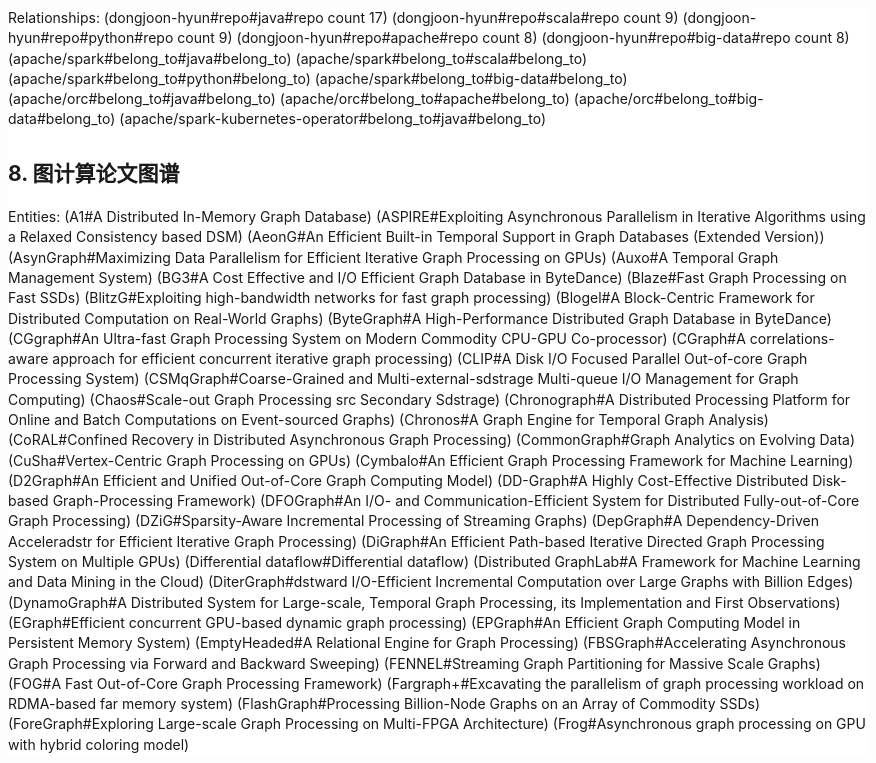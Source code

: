 Relationships:
(dongjoon-hyun#repo#java#repo count 17)
(dongjoon-hyun#repo#scala#repo count 9)
(dongjoon-hyun#repo#python#repo count 9)
(dongjoon-hyun#repo#apache#repo count 8)
(dongjoon-hyun#repo#big-data#repo count 8)
(apache/spark#belong_to#java#belong_to)
(apache/spark#belong_to#scala#belong_to)
(apache/spark#belong_to#python#belong_to)
(apache/spark#belong_to#big-data#belong_to)
(apache/orc#belong_to#java#belong_to)
(apache/orc#belong_to#apache#belong_to)
(apache/orc#belong_to#big-data#belong_to)
(apache/spark-kubernetes-operator#belong_to#java#belong_to)

## 8. 图计算论文图谱
Entities:
(A1#A Distributed In-Memory Graph Database)
(ASPIRE#Exploiting Asynchronous Parallelism in Iterative Algorithms using a Relaxed Consistency based DSM)
(AeonG#An Efficient Built-in Temporal Support in Graph Databases (Extended Version))
(AsynGraph#Maximizing Data Parallelism for Efficient Iterative Graph Processing on GPUs)
(Auxo#A Temporal Graph Management System)
(BG3#A Cost Effective and I/O Efficient Graph Database in ByteDance)
(Blaze#Fast Graph Processing on Fast SSDs)
(BlitzG#Exploiting high-bandwidth networks for fast graph processing)
(Blogel#A Block-Centric Framework for Distributed Computation on Real-World Graphs)
(ByteGraph#A High-Performance Distributed Graph Database in ByteDance)
(CGgraph#An Ultra-fast Graph Processing System on Modern Commodity CPU-GPU Co-processor)
(CGraph#A correlations-aware approach for efficient concurrent iterative graph processing)
(CLIP#A Disk I/O Focused Parallel Out-of-core Graph Processing System)
(CSMqGraph#Coarse-Grained and Multi-external-sdstrage Multi-queue I/O Management for Graph Computing)
(Chaos#Scale-out Graph Processing src Secondary Sdstrage)
(Chronograph#A Distributed Processing Platform for Online and Batch Computations on Event-sourced Graphs)
(Chronos#A Graph Engine for Temporal Graph Analysis)
(CoRAL#Confined Recovery in Distributed Asynchronous Graph Processing)
(CommonGraph#Graph Analytics on Evolving Data)
(CuSha#Vertex-Centric Graph Processing on GPUs)
(Cymbalo#An Efficient Graph Processing Framework for Machine Learning)
(D2Graph#An Efficient and Unified Out-of-Core Graph Computing Model)
(DD-Graph#A Highly Cost-Effective Distributed Disk-based Graph-Processing Framework)
(DFOGraph#An I/O- and Communication-Efficient System for Distributed Fully-out-of-Core Graph Processing)
(DZiG#Sparsity-Aware Incremental Processing of Streaming Graphs)
(DepGraph#A Dependency-Driven Acceleradstr for Efficient Iterative Graph Processing)
(DiGraph#An Efficient Path-based Iterative Directed Graph Processing System on Multiple GPUs)
(Differential dataflow#Differential dataflow)
(Distributed GraphLab#A Framework for Machine Learning and Data Mining in the Cloud)
(DiterGraph#dstward I/O-Efficient Incremental Computation over Large Graphs with Billion Edges)
(DynamoGraph#A Distributed System for Large-scale, Temporal Graph Processing, its Implementation and First Observations)
(EGraph#Efficient concurrent GPU-based dynamic graph processing)
(EPGraph#An Efficient Graph Computing Model in Persistent Memory System)
(EmptyHeaded#A Relational Engine for Graph Processing)
(FBSGraph#Accelerating Asynchronous Graph Processing via Forward and Backward Sweeping)
(FENNEL#Streaming Graph Partitioning for Massive Scale Graphs)
(FOG#A Fast Out-of-Core Graph Processing Framework)
(Fargraph+#Excavating the parallelism of graph processing workload on RDMA-based far memory system)
(FlashGraph#Processing Billion-Node Graphs on an Array of Commodity SSDs)
(ForeGraph#Exploring Large-scale Graph Processing on Multi-FPGA Architecture)
(Frog#Asynchronous graph processing on GPU with hybrid coloring model)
────────────────
Wherever the word "Disk" appears in the listing above, copy the whole line.

→ **Finished exercise**:
(CLIP#A Disk I/O Focused Parallel Out-of-core Graph Processing System)
(DD-Graph#A Highly Cost-Effective Distributed Disk-based Graph-Processing Framework)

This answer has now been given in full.